Data items
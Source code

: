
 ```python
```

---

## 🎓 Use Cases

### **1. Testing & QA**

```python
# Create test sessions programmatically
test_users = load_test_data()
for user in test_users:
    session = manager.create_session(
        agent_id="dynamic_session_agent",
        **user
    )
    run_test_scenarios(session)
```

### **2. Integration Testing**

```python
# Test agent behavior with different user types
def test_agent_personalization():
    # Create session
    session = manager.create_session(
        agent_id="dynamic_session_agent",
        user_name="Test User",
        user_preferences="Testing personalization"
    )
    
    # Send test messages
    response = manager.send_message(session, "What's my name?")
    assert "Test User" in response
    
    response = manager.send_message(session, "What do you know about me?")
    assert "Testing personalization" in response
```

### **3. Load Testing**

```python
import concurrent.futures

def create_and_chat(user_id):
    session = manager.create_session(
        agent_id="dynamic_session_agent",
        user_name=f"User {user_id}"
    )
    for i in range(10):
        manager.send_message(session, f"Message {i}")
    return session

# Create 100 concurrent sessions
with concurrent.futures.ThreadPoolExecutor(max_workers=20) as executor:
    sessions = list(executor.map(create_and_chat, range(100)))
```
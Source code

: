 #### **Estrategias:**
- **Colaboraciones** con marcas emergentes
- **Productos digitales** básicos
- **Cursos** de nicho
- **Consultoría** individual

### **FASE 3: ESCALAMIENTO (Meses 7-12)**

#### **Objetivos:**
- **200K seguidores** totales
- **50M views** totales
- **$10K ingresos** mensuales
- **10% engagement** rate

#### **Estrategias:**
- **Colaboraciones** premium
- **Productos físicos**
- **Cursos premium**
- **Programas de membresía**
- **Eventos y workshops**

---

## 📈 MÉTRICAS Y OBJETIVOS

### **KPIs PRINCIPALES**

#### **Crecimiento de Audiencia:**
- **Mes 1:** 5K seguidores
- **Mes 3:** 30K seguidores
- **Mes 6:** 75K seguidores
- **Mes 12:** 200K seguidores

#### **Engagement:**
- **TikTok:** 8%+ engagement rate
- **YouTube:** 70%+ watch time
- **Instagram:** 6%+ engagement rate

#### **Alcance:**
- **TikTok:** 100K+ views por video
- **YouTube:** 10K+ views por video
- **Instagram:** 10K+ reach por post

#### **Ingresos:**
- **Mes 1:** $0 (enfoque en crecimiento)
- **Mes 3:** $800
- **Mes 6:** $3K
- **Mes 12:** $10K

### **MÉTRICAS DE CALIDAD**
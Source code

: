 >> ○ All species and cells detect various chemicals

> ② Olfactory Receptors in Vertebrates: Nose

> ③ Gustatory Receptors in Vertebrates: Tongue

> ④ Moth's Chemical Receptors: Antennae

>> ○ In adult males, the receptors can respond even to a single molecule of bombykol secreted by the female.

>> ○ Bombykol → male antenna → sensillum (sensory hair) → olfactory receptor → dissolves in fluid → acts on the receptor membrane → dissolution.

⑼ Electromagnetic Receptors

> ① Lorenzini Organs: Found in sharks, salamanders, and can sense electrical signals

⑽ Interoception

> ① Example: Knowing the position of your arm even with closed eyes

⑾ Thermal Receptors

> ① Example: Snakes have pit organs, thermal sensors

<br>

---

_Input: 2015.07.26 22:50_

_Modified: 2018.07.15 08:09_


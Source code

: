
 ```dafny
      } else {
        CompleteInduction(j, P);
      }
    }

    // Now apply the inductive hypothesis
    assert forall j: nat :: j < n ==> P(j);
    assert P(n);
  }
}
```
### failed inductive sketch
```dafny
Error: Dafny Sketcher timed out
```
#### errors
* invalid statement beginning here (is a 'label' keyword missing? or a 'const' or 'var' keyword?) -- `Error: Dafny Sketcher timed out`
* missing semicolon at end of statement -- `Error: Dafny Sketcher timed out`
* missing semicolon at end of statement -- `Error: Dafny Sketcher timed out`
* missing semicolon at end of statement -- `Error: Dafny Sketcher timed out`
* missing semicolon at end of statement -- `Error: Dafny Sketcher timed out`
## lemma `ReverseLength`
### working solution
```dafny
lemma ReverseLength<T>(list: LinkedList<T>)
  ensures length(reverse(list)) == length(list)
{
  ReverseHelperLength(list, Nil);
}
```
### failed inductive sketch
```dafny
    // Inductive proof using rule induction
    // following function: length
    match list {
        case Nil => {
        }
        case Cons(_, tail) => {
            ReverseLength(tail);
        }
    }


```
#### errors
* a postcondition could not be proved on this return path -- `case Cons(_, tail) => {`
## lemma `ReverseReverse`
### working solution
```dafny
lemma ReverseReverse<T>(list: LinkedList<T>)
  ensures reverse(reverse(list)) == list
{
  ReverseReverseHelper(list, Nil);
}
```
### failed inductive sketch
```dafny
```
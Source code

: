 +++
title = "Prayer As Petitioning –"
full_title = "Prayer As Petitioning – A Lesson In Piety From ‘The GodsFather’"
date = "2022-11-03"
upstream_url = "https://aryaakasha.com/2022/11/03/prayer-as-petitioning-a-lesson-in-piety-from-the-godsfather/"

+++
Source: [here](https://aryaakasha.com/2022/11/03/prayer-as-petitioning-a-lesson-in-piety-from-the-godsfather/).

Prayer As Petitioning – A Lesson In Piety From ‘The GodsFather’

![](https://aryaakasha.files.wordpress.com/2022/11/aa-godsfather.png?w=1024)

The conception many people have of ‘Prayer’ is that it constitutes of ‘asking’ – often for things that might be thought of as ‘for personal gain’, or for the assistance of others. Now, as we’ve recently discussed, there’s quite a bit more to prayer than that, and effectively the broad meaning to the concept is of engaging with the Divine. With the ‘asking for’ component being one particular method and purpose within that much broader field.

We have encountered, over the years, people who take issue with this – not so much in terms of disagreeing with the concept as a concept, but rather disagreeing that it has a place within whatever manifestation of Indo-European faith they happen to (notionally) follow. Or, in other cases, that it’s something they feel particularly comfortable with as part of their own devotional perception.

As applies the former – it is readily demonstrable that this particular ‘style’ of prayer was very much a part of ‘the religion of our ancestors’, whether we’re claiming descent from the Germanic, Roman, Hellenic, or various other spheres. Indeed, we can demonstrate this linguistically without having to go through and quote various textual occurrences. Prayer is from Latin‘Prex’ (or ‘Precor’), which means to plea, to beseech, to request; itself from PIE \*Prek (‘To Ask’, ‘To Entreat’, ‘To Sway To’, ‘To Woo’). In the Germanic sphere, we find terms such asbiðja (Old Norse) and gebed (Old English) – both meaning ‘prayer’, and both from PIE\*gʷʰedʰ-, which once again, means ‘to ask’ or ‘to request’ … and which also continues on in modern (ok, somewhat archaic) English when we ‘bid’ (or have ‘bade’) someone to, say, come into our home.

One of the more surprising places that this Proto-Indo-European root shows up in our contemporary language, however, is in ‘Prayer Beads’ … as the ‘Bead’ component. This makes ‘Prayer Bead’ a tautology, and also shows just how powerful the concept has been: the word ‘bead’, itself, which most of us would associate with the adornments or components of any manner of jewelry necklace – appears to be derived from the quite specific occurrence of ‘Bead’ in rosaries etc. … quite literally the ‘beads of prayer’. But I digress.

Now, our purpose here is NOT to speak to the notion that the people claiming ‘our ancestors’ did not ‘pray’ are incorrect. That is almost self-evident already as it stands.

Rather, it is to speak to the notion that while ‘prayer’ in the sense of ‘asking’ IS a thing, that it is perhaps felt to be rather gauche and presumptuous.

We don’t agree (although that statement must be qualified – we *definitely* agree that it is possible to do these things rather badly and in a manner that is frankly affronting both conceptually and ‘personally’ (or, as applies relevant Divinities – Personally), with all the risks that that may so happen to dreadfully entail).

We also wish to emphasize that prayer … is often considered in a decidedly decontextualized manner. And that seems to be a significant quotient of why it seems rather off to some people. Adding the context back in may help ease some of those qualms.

Problem requirements:
Nothing in the data should be altered; please repeat it exactly.

Result for this exercise:
Source code

:
 ```python
```

---

## 🎓 Use Cases

### **1. Testing & QA**

```python
# Create test sessions programmatically
test_users = load_test_data()
for user in test_users:
    session = manager.create_session(
        agent_id="dynamic_session_agent",
        **user
    )
    run_test_scenarios(session)
```

### **2. Integration Testing**

```python
# Test agent behavior with different user types
def test_agent_personalization():
    # Create session
    session = manager.create_session(
        agent_id="dynamic_session_agent",
        user_name="Test User",
        user_preferences="Testing personalization"
    )
    
    # Send test messages
    response = manager.send_message(session, "What's my name?")
    assert "Test User" in response
    
    response = manager.send_message(session, "What do you know about me?")
    assert "Testing personalization" in response
```

### **3. Load Testing**

```python
import concurrent.futures

def create_and_chat(user_id):
    session = manager.create_session(
        agent_id="dynamic_session_agent",
        user_name=f"User {user_id}"
    )
    for i in range(10):
        manager.send_message(session, f"Message {i}")
    return session

# Create 100 concurrent sessions
with concurrent.futures.ThreadPoolExecutor(max_workers=20) as executor:
    sessions = list(executor.map(create_and_chat, range(100)))
```
Source code

: #### **Estrategias:**
- **Colaboraciones** con marcas emergentes
- **Productos digitales** básicos
- **Cursos** de nicho
- **Consultoría** individual

### **FASE 3: ESCALAMIENTO (Meses 7-12)**

#### **Objetivos:**
- **200K seguidores** totales
- **50M views** totales
- **$10K ingresos** mensuales
- **10% engagement** rate

#### **Estrategias:**
- **Colaboraciones** premium
- **Productos físicos**
- **Cursos premium**
- **Programas de membresía**
- **Eventos y workshops**

---

## 📈 MÉTRICAS Y OBJETIVOS

### **KPIs PRINCIPALES**

#### **Crecimiento de Audiencia:**
- **Mes 1:** 5K seguidores
- **Mes 3:** 30K seguidores
- **Mes 6:** 75K seguidores
- **Mes 12:** 200K seguidores

#### **Engagement:**
- **TikTok:** 8%+ engagement rate
- **YouTube:** 70%+ watch time
- **Instagram:** 6%+ engagement rate

#### **Alcance:**
- **TikTok:** 100K+ views por video
- **YouTube:** 10K+ views por video
- **Instagram:** 10K+ reach por post

#### **Ingresos:**
- **Mes 1:** $0 (enfoque en crecimiento)
- **Mes 3:** $800
- **Mes 6:** $3K
- **Mes 12:** $10K

### **MÉTRICAS DE CALIDAD**
Source code

: >> ○ All species and cells detect various chemicals

> ② Olfactory Receptors in Vertebrates: Nose

> ③ Gustatory Receptors in Vertebrates: Tongue

> ④ Moth's Chemical Receptors: Antennae

>> ○ In adult males, the receptors can respond even to a single molecule of bombykol secreted by the female.

>> ○ Bombykol → male antenna → sensillum (sensory hair) → olfactory receptor → dissolves in fluid → acts on the receptor membrane → dissolution.

⑼ Electromagnetic Receptors

> ① Lorenzini Organs: Found in sharks, salamanders, and can sense electrical signals

⑽ Interoception

> ① Example: Knowing the position of your arm even with closed eyes

⑾ Thermal Receptors

> ① Example: Snakes have pit organs, thermal sensors

<br>

---

_Input: 2015.07.26 22:50_

_Modified: 2018.07.15 08:09_


Source code

:
 ```dafny
      } else {
        CompleteInduction(j, P);
      }
    }

    // Now apply the inductive hypothesis
    assert forall j: nat :: j < n ==> P(j);
    assert P(n);
  }
}
```
### failed inductive sketch
```dafny
Error: Dafny Sketcher timed out
```
#### errors
* invalid statement beginning here (is a 'label' keyword missing? or a 'const' or 'var' keyword?) -- `Error: Dafny Sketcher timed out`
* missing semicolon at end of statement -- `Error: Dafny Sketcher timed out`
* missing semicolon at end of statement -- `Error: Dafny Sketcher timed out`
* missing semicolon at end of statement -- `Error: Dafny Sketcher timed out`
* missing semicolon at end of statement -- `Error: Dafny Sketcher timed out`
## lemma `ReverseLength`
### working solution
```dafny
lemma ReverseLength<T>(list: LinkedList<T>)
  ensures length(reverse(list)) == length(list)
{
  ReverseHelperLength(list, Nil);
}
```
### failed inductive sketch
```dafny
    // Inductive proof using rule induction
    // following function: length
    match list {
        case Nil => {
        }
        case Cons(_, tail) => {
            ReverseLength(tail);
        }
    }


```
#### errors
* a postcondition could not be proved on this return path -- `case Cons(_, tail) => {`
## lemma `ReverseReverse`
### working solution
```dafny
lemma ReverseReverse<T>(list: LinkedList<T>)
  ensures reverse(reverse(list)) == list
{
  ReverseReverseHelper(list, Nil);
}
```
### failed inductive sketch
```dafny
```
Source code

: +++
title = "Prayer As Petitioning –"
full_title = "Prayer As Petitioning – A Lesson In Piety From ‘The GodsFather’"
date = "2022-11-03"
upstream_url = "https://aryaakasha.com/2022/11/03/prayer-as-petitioning-a-lesson-in-piety-from-the-godsfather/"

+++
Source: [here](https://aryaakasha.com/2022/11/03/prayer-as-petitioning-a-lesson-in-piety-from-the-godsfather/).

Prayer As Petitioning – A Lesson In Piety From ‘The GodsFather’

![](https://aryaakasha.files.wordpress.com/2022/11/aa-godsfather.png?w=1024)

The conception many people have of ‘Prayer’ is that it constitutes of ‘asking’ – often for things that might be thought of as ‘for personal gain’, or for the assistance of others. Now, as we’ve recently discussed, there’s quite a bit more to prayer than that, and effectively the broad meaning to the concept is of engaging with the Divine. With the ‘asking for’ component being one particular method and purpose within that much broader field.

We have encountered, over the years, people who take issue with this – not so much in terms of disagreeing with the concept as a concept, but rather disagreeing that it has a place within whatever manifestation of Indo-European faith they happen to (notionally) follow. Or, in other cases, that it’s something they feel particularly comfortable with as part of their own devotional perception.

As applies the former – it is readily demonstrable that this particular ‘style’ of prayer was very much a part of ‘the religion of our ancestors’, whether we’re claiming descent from the Germanic, Roman, Hellenic, or various other spheres. Indeed, we can demonstrate this linguistically without having to go through and quote various textual occurrences. Prayer is from Latin‘Prex’ (or ‘Precor’), which means to plea, to beseech, to request; itself from PIE \*Prek (‘To Ask’, ‘To Entreat’, ‘To Sway To’, ‘To Woo’). In the Germanic sphere, we find terms such asbiðja (Old Norse) and gebed (Old English) – both meaning ‘prayer’, and both from PIE\*gʷʰedʰ-, which once again, means ‘to ask’ or ‘to request’ … and which also continues on in modern (ok, somewhat archaic) English when we ‘bid’ (or have ‘bade’) someone to, say, come into our home.

One of the more surprising places that this Proto-Indo-European root shows up in our contemporary language, however, is in ‘Prayer Beads’ … as the ‘Bead’ component. This makes ‘Prayer Bead’ a tautology, and also shows just how powerful the concept has been: the word ‘bead’, itself, which most of us would associate with the adornments or components of any manner of jewelry necklace – appears to be derived from the quite specific occurrence of ‘Bead’ in rosaries etc. … quite literally the ‘beads of prayer’. But I digress.

Now, our purpose here is NOT to speak to the notion that the people claiming ‘our ancestors’ did not ‘pray’ are incorrect. That is almost self-evident already as it stands.

Rather, it is to speak to the notion that while ‘prayer’ in the sense of ‘asking’ IS a thing, that it is perhaps felt to be rather gauche and presumptuous.

We don’t agree (although that statement must be qualified – we *definitely* agree that it is possible to do these things rather badly and in a manner that is frankly affronting both conceptually and ‘personally’ (or, as applies relevant Divinities – Personally), with all the risks that that may so happen to dreadfully entail).

We also wish to emphasize that prayer … is often considered in a decidedly decontextualized manner. And that seems to be a significant quotient of why it seems rather off to some people. Adding the context back in may help ease some of those qualms.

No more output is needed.